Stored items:
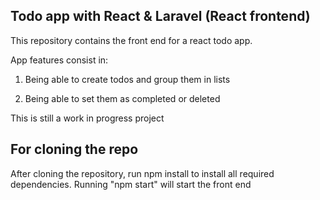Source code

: ## Todo app with React & Laravel (React frontend) 
This repository contains the front end for a react todo app.

App features consist in:

1) Being able to create todos and group them in lists

2) Being able to set them as completed or deleted

This is still a work in progress project

## For cloning the repo
After cloning the repository, run npm install to install all required dependencies.
Running "npm start" will start the front end 

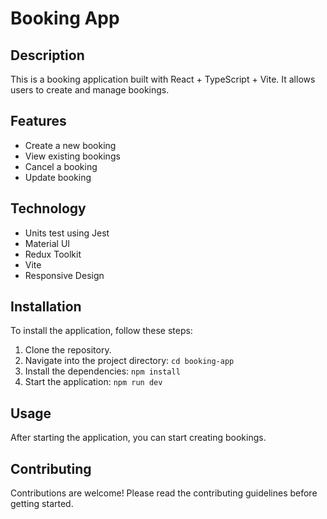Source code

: # Booking App

## Description

This is a booking application built with React + TypeScript + Vite. It allows users to create and manage bookings.

## Features

- Create a new booking
- View existing bookings
- Cancel a booking
- Update booking

## Technology

- Units test using Jest
- Material UI
- Redux Toolkit
- Vite
- Responsive Design

## Installation

To install the application, follow these steps:

1. Clone the repository.
2. Navigate into the project directory: `cd booking-app`
3. Install the dependencies: `npm install`
4. Start the application: `npm run dev`

## Usage

After starting the application, you can start creating bookings.

## Contributing

Contributions are welcome! Please read the contributing guidelines before getting started.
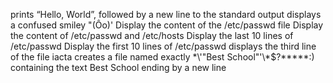 prints “Hello, World”, followed by a new line to the standard output
displays a confused smiley "(Ôo)'
Display the content of the /etc/passwd file
Display the content of /etc/passwd and /etc/hosts
Display the last 10 lines of /etc/passwd
Display the first 10 lines of /etc/passwd
displays the third line of the file iacta
creates a file named exactly \*\\'"Best School"\'\\*$\?\*\*\*\*\*:) containing the text Best School ending by a new line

◆ Prompt
Read the entries above, then pull out the lines that include "After".

◆ Task output
After cloning the repository, run npm install to install all required dependencies.
After starting the application, you can start creating bookings.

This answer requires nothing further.